It’s over a year since we put time aside to create our first little open data app and what started as a hacked solution to a personal problem has turned into a popular local resource.
The Bath Schools Mashup has now been used by over 3,000 people.
I’ve been pretty touched by some of the comments from local parents and since we’ve just sweated over another data update, now seems a good time to write down how we tackled the mashup and take stock of the lessons learned for other open data fans.
The best projects are often borne of a purely personal need and I believe this is the best place to start on any open data project. It has to matter for it to make sense.

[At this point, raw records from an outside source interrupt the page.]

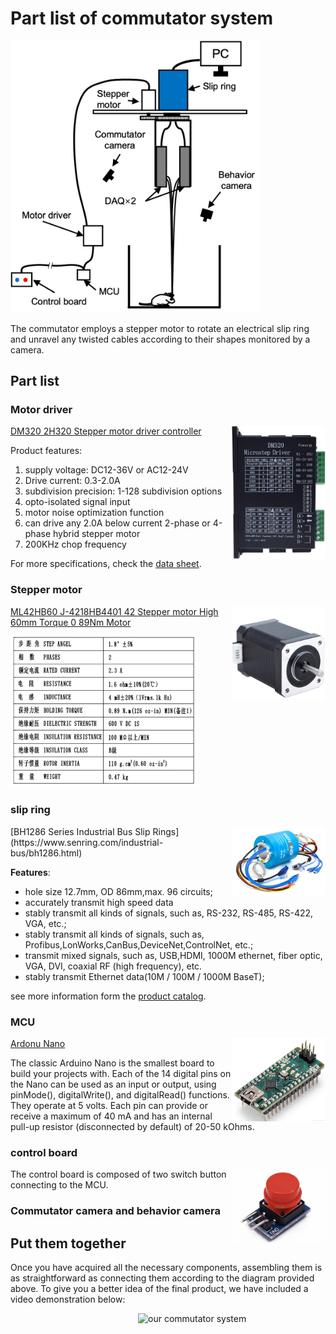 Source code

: # Part list of commutator system 
<img src="../assets/commutator_system.jpg" alt="Diagram of the commutator system" width="400"/>

The commutator employs a stepper motor to rotate an electrical slip ring and unravel any twisted cables according to their shapes monitored by a camera. 

<!-- DAQ boards were connected to a computer through a slip ring driven by a stepper motor, and the motor was manually controlled by the experimenter outside of the experimental room through the control board -->

<!-- Commutator design. The commutator was composed of a 3D-printed nylon U-shaped bracket, an electric slip ring (B1286-08S-4U-62641, Senring), a stepper motor (42B60, Taobao) with a driver (DM320, Taobao), and a controller (Arduino Nano, Supplementary. Two MIPI DAQ boards were mounted on the arms of the bracket, which was fixed to the rotor of the electric slip ring. The stepper motor was coupled to this rotor via a 1:2 gear set, providing the power to rotate the DAQ boards. During experiments, the experimenters determine the rotation direction by monitoring the shapes of flexible PCBs through a camera (Supplementary Figure 4A-C) and then press the controller to rotate the stepper motor clockwise or counterclockwise through the Arduino Nano, avoiding any movement-related wire entanglements. -->

## Part list 
### Motor driver 
<img src="./assets/../../assets/microstep_driver.jpg" alt="motor driver" width="150" align="right" />

[DM320 2H320 Stepper motor driver controller](https://www.electric-b2c.com/products/dm320-2h320-stepper-motor-driver-controller-pulse-12800-microstep-motor-brushless-dc-motor-shell-for-28-35-42-stepper-drivers)
[](https://cdn.shopifycdn.net/s/files/1/0583/0872/2881/files/DM320_2H320_Stepper_motor_driver_controller.pdf?v=1660788999)

Product features: 
1. supply voltage: DC12-36V or AC12-24V 
2. Drive current: 0.3-2.0A 
3. subdivision precision: 1-128 subdivision options
4. opto-isolated signal input 
5. motor noise optimization function 
6. can drive any 2.0A below current 2-phase or 4-phase hybrid stepper motor 
7. 200KHz chop frequency

For more specifications, check the 
[data sheet](https://cdn.shopifycdn.net/s/files/1/0583/0872/2881/files/DM320_2H320_Stepper_motor_driver_controller.pdf?v=1660788999).
### Stepper motor 

<img src="./assets/../../assets/stepper_motor.png" alt="stepper motor" width="150" align="right" />

[ML42HB60 J-4218HB4401 42 Stepper motor High 60mm Torque 0 89Nm Motor](https://www.yoycart.com/Product/521600244151/)

<img src="./assets/../../assets/stepper_motor_specs.png" alt="stepper motor" width="300"  />

### slip ring 
<img src="./assets/../../assets/slip_ring.jpg" alt="stepper motor" width="150" align="right" />
[BH1286 Series Industrial Bus Slip Rings](https://www.senring.com/industrial-bus/bh1286.html) 

**Features**:
 * hole size 12.7mm, OD 86mm,max. 96 circuits; 
 * accurately transmit high speed data 
 * stably transmit all kinds of signals, such as, RS-232, RS-485, RS-422, VGA, etc.; 
 * stably transmit all kinds of signals, such as, Profibus,LonWorks,CanBus,DeviceNet,ControlNet, etc.; 
 * transmit mixed signals, such as, USB,HDMI, 1000M ethernet, fiber optic, VGA, DVI, coaxial RF (high frequency), etc. 
 * stably transmit Ethernet data(10M / 100M / 1000M BaseT);

see more information form the [product catalog](https://www.senring.com/pdf/Senring-BH1286-Series-SlipRing-Catalog.pdf). 


### MCU 
<img src="../assets/arduno_nano.png" alt="arduno nao" width="150" align="right" />

[Ardonu Nano](https://store-usa.arduino.cc/products/arduino-nano?selectedStore=us)

The classic Arduino Nano is the smallest board to build your projects with.
Each of the 14 digital pins on the Nano can be used as an input or output, using pinMode(), digitalWrite(), and digitalRead() functions. They operate at 5 volts. Each pin can provide or receive a maximum of 40 mA and has an internal pull-up resistor (disconnected by default) of 20-50 kOhms. 


### control board 

<img src="../assets/switch_button.png" alt="arduno nao" width="150" align="right" />

The control board is composed of two switch button connecting to the MCU. 

### Commutator camera and behavior camera 

## Put them together 

Once you have acquired all the necessary components, assembling them is as straightforward as connecting them according to the diagram provided above. To give you a better idea of the final product, we have included a video demonstration below:

<img src="../assets/commutator.gif" alt="our commutator system" width="300" align="right" />

<!-- <video src="../assets/virtual_simulation.mp4" controls title="commutator"></video> -->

In our case our little boy had to go through the primary admissions process in Bath last year and being fairly new to the area we had no clue about local schools. Like most parents, we started asking other parents about schools and (god bless ’em) they gave us a pretty frustrating set of answers. It turns out talking honestly about education is like swinging: It only happens behind closed doors and is more urban myth than hard fact.
It’s well intentioned, but a bit useless to a local education newbie.
Time for some disclosure: Our household isn’t blessed in the education stakes. There are a few GCSE certificates somewhere in the loft and an A-Level (grade D) in Maths for me. We only achieved middle aged solvency by losing our twenties to self-education while the posh kids were on Gap Yahs and partying, so we’re (unsurprisingly) pretty keen our child doesn’t suffer the same crappy schooling we did. Catching up late in the race is not a pleasant experience. It rubs.
Open Data Step 1: Know thy limits
I love data. I also know it isn’t an end in itself; data rarely provides definitive answers.
In the case of education don’t expect statistics to provide the fullest possible picture of a school. Visiting a school and meeting staff remains a far more powerful experience than numbers ever could for what is, after all, a very personal decision. As parents we need to like the place.
I do believe good data fulfills one very important function: Data raises questions.
Visiting a school armed with quality information puts parents in the position of asking quality questions. Why do 6 in 10 kids at school A fail the 3R’s? Why should I bother applying for school B when it’s several times over-subscribed? Why does school C have an attendance record 5 times worse than school D half a mile away?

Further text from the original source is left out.